Throughout the listing below, copy each line containing "config".
Material for this task START
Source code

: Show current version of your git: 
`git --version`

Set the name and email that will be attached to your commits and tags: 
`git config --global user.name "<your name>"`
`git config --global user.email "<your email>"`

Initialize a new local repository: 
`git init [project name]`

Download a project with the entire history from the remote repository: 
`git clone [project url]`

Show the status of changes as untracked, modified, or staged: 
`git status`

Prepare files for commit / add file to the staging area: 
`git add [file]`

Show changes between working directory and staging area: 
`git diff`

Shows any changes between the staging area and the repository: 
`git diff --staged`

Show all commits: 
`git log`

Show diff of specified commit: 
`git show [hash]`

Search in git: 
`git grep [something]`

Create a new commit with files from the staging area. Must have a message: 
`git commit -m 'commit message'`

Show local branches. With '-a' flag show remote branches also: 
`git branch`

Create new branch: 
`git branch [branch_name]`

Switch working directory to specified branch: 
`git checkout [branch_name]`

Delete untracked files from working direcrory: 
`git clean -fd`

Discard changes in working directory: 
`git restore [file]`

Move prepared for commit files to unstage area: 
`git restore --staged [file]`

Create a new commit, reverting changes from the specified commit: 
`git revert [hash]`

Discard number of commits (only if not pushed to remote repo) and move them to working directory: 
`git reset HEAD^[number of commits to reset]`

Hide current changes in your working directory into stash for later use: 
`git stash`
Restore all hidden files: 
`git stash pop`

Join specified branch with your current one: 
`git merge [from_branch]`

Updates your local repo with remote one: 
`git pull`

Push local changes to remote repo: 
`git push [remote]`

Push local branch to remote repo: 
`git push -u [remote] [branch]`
Material for this task END
● Result below
`git config --global user.name "<your name>"`
`git config --global user.email "<your email>"`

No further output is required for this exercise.